Listing all contributors would avoid damaging rows and properly reflect work of scholars, says elite European university group

September 11, 2023
Actor takes a bow on the stage
Source: istock

The idea of “authorship” could be abolished in many academic disciplines with researchers instead listed as “contributors” in “movie-style credits” at the end of a published paper, a leading university group has suggested.

Calling for more transparency on the roles carried out by researchers listed on scholarly papers, the advice paper from the League of European Research Universities (Leru) proposes that the notion of an “author” has become obsolete in those research fields where dozens of authors – or sometimes hundreds – are listed on a published paper.

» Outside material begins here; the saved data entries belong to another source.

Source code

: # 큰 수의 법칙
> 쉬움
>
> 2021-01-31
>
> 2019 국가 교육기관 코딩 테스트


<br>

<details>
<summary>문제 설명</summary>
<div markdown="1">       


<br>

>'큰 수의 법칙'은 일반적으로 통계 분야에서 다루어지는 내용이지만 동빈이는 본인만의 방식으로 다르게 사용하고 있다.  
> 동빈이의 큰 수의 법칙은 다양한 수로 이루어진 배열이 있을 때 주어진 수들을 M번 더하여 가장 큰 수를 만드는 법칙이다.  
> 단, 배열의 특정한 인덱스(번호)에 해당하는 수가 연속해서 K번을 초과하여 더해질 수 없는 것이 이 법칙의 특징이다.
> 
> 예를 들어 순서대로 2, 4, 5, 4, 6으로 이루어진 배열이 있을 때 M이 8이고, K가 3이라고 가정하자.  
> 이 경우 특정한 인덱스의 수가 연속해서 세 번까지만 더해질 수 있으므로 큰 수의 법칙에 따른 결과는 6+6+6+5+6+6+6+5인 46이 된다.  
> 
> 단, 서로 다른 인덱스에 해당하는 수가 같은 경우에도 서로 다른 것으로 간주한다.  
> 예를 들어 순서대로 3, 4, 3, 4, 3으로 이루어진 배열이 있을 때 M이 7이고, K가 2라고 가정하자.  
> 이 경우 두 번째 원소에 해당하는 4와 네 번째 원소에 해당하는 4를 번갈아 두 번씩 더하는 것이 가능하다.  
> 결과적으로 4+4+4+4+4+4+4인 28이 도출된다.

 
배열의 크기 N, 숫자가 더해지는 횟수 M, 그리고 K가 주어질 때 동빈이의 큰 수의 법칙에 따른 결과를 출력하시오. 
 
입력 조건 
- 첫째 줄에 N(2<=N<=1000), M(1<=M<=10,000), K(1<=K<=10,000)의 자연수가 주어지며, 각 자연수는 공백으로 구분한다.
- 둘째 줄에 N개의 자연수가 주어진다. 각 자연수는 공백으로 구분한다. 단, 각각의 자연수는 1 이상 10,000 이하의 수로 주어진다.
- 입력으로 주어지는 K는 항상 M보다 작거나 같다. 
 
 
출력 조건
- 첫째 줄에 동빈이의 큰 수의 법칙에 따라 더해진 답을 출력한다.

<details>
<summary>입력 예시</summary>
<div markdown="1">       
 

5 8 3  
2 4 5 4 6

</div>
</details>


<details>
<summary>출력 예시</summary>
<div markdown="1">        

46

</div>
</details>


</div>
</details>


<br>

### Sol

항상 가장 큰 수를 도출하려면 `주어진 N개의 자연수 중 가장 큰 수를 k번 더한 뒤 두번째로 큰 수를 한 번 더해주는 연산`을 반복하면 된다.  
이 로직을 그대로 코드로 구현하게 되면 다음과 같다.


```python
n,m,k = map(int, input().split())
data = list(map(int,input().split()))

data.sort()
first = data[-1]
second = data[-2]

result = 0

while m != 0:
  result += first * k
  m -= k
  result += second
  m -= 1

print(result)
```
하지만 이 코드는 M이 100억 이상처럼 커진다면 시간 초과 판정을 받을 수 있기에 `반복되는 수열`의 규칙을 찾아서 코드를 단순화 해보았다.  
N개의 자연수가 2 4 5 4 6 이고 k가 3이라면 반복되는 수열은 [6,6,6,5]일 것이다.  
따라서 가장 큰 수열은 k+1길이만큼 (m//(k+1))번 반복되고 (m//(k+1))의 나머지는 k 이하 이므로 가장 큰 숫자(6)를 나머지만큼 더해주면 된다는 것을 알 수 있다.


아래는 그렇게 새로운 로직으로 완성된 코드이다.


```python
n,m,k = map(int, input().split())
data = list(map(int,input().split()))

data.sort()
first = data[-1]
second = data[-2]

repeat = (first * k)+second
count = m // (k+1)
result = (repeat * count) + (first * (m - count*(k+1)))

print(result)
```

In one of several bold proposals, it suggests the “role of authorship completely disappears”.

Instead, “there are only contributors, and each contribution is clearly described”, says the paper, adding: “This would resemble the credits shown at the end of a movie, where every function is listed.”

While acknowledging that “this concept might feel to be too far away from realisation to be practical at present”, the paper explains this would help to solve disagreements about who qualifies for authorship and who is listed as a contributor, or in acknowledgements, or not at all.

“The advantage of this system is that the cut-off for authorship versus contribution, or versus acknowledgement, disappears: every contribution is described in detail and credited, also the ones that were of a supportive or analytical nature that would normally not qualify for authorship,” it explains.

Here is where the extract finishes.